[Opening AVAILABLE DATA section]

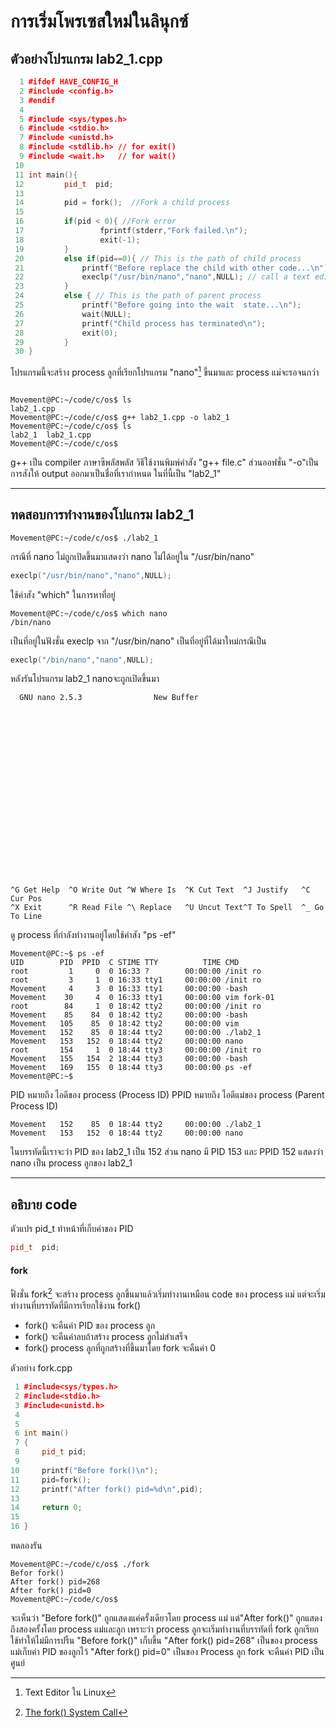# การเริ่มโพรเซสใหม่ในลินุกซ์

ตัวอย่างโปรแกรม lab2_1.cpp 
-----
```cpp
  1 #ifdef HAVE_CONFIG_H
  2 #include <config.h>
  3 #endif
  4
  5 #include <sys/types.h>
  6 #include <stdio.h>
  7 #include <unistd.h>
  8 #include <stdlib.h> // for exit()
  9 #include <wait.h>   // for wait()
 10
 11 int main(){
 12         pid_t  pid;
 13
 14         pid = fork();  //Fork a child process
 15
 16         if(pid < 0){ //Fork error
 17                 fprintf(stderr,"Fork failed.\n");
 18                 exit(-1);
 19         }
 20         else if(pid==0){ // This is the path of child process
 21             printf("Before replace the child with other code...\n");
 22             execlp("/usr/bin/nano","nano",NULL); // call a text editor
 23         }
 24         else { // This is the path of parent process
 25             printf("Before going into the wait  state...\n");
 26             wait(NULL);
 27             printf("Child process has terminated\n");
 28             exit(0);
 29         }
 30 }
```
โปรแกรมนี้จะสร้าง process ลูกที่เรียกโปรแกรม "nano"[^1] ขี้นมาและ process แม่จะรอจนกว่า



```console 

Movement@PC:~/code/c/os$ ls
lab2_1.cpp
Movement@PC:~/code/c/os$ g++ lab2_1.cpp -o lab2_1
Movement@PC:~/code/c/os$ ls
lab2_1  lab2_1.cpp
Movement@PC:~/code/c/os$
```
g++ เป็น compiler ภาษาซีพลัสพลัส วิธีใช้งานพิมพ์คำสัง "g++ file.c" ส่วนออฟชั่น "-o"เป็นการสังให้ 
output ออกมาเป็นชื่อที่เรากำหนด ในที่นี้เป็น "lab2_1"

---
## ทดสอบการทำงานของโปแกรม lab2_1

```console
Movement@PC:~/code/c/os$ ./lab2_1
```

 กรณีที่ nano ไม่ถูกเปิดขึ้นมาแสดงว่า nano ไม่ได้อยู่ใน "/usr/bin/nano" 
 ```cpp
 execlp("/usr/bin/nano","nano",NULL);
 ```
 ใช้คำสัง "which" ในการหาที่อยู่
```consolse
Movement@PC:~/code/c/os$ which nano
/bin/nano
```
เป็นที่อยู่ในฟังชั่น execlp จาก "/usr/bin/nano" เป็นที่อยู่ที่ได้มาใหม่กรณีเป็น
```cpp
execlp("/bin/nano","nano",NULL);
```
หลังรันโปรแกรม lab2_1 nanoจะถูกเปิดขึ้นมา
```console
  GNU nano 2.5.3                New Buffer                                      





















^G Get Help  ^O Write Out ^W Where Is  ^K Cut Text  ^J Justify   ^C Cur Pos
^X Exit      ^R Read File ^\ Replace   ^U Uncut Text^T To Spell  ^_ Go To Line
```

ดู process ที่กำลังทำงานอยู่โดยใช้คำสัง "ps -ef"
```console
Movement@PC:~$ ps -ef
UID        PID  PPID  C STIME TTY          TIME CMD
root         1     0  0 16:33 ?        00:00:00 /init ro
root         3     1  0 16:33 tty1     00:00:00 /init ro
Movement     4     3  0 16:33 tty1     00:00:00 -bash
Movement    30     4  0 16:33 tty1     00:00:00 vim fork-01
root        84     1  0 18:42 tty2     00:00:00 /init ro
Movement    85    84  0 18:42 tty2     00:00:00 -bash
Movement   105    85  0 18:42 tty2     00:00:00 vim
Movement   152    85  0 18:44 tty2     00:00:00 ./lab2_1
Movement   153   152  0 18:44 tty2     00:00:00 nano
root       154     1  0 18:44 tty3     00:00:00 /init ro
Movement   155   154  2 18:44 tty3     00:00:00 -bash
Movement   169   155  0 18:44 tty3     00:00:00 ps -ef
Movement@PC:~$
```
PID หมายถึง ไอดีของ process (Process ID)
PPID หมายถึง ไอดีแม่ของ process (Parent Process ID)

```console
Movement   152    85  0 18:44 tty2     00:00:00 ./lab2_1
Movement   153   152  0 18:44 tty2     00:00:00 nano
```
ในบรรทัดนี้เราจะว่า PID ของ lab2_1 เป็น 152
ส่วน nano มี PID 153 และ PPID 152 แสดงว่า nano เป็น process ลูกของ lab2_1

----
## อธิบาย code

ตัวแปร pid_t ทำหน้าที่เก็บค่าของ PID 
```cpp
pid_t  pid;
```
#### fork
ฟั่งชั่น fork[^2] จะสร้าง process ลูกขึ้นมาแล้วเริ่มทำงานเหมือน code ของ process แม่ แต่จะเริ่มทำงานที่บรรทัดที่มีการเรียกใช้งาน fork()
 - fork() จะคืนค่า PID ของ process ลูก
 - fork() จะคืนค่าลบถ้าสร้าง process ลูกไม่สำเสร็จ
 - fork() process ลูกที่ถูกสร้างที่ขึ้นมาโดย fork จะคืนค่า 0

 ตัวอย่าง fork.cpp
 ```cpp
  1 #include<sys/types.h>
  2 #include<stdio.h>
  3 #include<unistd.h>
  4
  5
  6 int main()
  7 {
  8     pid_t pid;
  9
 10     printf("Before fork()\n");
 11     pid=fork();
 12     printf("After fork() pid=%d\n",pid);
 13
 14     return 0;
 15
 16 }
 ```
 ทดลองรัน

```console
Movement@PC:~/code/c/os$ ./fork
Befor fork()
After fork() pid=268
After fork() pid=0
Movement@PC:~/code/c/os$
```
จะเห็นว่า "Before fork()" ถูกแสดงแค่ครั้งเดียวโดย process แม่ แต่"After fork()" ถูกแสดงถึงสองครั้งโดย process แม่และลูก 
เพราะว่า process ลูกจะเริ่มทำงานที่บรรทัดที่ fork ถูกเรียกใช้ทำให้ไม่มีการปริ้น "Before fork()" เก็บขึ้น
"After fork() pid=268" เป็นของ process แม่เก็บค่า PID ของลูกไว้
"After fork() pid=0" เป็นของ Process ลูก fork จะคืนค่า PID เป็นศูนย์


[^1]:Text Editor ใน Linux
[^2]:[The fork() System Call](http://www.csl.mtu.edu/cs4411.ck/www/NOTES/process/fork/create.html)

[Closing AVAILABLE DATA section]

TASK ITEM: Give the entries again without a single change, but with no pictures.

SOLUTION FOR THIS TASK:
# การเริ่มโพรเซสใหม่ในลินุกซ์

ตัวอย่างโปรแกรม lab2_1.cpp 
-----
```cpp
  1 #ifdef HAVE_CONFIG_H
  2 #include <config.h>
  3 #endif
  4
  5 #include <sys/types.h>
  6 #include <stdio.h>
  7 #include <unistd.h>
  8 #include <stdlib.h> // for exit()
  9 #include <wait.h>   // for wait()
 10
 11 int main(){
 12         pid_t  pid;
 13
 14         pid = fork();  //Fork a child process
 15
 16         if(pid < 0){ //Fork error
 17                 fprintf(stderr,"Fork failed.\n");
 18                 exit(-1);
 19         }
 20         else if(pid==0){ // This is the path of child process
 21             printf("Before replace the child with other code...\n");
 22             execlp("/usr/bin/nano","nano",NULL); // call a text editor
 23         }
 24         else { // This is the path of parent process
 25             printf("Before going into the wait  state...\n");
 26             wait(NULL);
 27             printf("Child process has terminated\n");
 28             exit(0);
 29         }
 30 }
```
โปรแกรมนี้จะสร้าง process ลูกที่เรียกโปรแกรม "nano"[^1] ขี้นมาและ process แม่จะรอจนกว่า



```console 

Movement@PC:~/code/c/os$ ls
lab2_1.cpp
Movement@PC:~/code/c/os$ g++ lab2_1.cpp -o lab2_1
Movement@PC:~/code/c/os$ ls
lab2_1  lab2_1.cpp
Movement@PC:~/code/c/os$
```
g++ เป็น compiler ภาษาซีพลัสพลัส วิธีใช้งานพิมพ์คำสัง "g++ file.c" ส่วนออฟชั่น "-o"เป็นการสังให้ 
output ออกมาเป็นชื่อที่เรากำหนด ในที่นี้เป็น "lab2_1"

---
## ทดสอบการทำงานของโปแกรม lab2_1

```console
Movement@PC:~/code/c/os$ ./lab2_1
```

 กรณีที่ nano ไม่ถูกเปิดขึ้นมาแสดงว่า nano ไม่ได้อยู่ใน "/usr/bin/nano" 
 ```cpp
 execlp("/usr/bin/nano","nano",NULL);
 ```
 ใช้คำสัง "which" ในการหาที่อยู่
```consolse
Movement@PC:~/code/c/os$ which nano
/bin/nano
```
เป็นที่อยู่ในฟังชั่น execlp จาก "/usr/bin/nano" เป็นที่อยู่ที่ได้มาใหม่กรณีเป็น
```cpp
execlp("/bin/nano","nano",NULL);
```
หลังรันโปรแกรม lab2_1 nanoจะถูกเปิดขึ้นมา
```console
  GNU nano 2.5.3                New Buffer                                      





















^G Get Help  ^O Write Out ^W Where Is  ^K Cut Text  ^J Justify   ^C Cur Pos
^X Exit      ^R Read File ^\ Replace   ^U Uncut Text^T To Spell  ^_ Go To Line
```

ดู process ที่กำลังทำงานอยู่โดยใช้คำสัง "ps -ef"
```console
Movement@PC:~$ ps -ef
UID        PID  PPID  C STIME TTY          TIME CMD
root         1     0  0 16:33 ?        00:00:00 /init ro
root         3     1  0 16:33 tty1     00:00:00 /init ro
Movement     4     3  0 16:33 tty1     00:00:00 -bash
Movement    30     4  0 16:33 tty1     00:00:00 vim fork-01
root        84     1  0 18:42 tty2     00:00:00 /init ro
Movement    85    84  0 18:42 tty2     00:00:00 -bash
Movement   105    85  0 18:42 tty2     00:00:00 vim
Movement   152    85  0 18:44 tty2     00:00:00 ./lab2_1
Movement   153   152  0 18:44 tty2     00:00:00 nano
root       154     1  0 18:44 tty3     00:00:00 /init ro
Movement   155   154  2 18:44 tty3     00:00:00 -bash
Movement   169   155  0 18:44 tty3     00:00:00 ps -ef
Movement@PC:~$
```
PID หมายถึง ไอดีของ process (Process ID)
PPID หมายถึง ไอดีแม่ของ process (Parent Process ID)

```console
Movement   152    85  0 18:44 tty2     00:00:00 ./lab2_1
Movement   153   152  0 18:44 tty2     00:00:00 nano
```
ในบรรทัดนี้เราจะว่า PID ของ lab2_1 เป็น 152
ส่วน nano มี PID 153 และ PPID 152 แสดงว่า nano เป็น process ลูกของ lab2_1

----
## อธิบาย code

ตัวแปร pid_t ทำหน้าที่เก็บค่าของ PID 
```cpp
pid_t  pid;
```
#### fork
ฟั่งชั่น fork[^2] จะสร้าง process ลูกขึ้นมาแล้วเริ่มทำงานเหมือน code ของ process แม่ แต่จะเริ่มทำงานที่บรรทัดที่มีการเรียกใช้งาน fork()
 - fork() จะคืนค่า PID ของ process ลูก
 - fork() จะคืนค่าลบถ้าสร้าง process ลูกไม่สำเสร็จ
 - fork() process ลูกที่ถูกสร้างที่ขึ้นมาโดย fork จะคืนค่า 0

 ตัวอย่าง fork.cpp
 ```cpp
  1 #include<sys/types.h>
  2 #include<stdio.h>
  3 #include<unistd.h>
  4
  5
  6 int main()
  7 {
  8     pid_t pid;
  9
 10     printf("Before fork()\n");
 11     pid=fork();
 12     printf("After fork() pid=%d\n",pid);
 13
 14     return 0;
 15
 16 }
 ```
 ทดลองรัน

```console
Movement@PC:~/code/c/os$ ./fork
Befor fork()
After fork() pid=268
After fork() pid=0
Movement@PC:~/code/c/os$
```
จะเห็นว่า "Before fork()" ถูกแสดงแค่ครั้งเดียวโดย process แม่ แต่"After fork()" ถูกแสดงถึงสองครั้งโดย process แม่และลูก 
เพราะว่า process ลูกจะเริ่มทำงานที่บรรทัดที่ fork ถูกเรียกใช้ทำให้ไม่มีการปริ้น "Before fork()" เก็บขึ้น
"After fork() pid=268" เป็นของ process แม่เก็บค่า PID ของลูกไว้
"After fork() pid=0" เป็นของ Process ลูก fork จะคืนค่า PID เป็นศูนย์


[^1]:Text Editor ใน Linux
[^2]:[The fork() System Call](http://www.csl.mtu.edu/cs4411.ck/www/NOTES/process/fork/create.html)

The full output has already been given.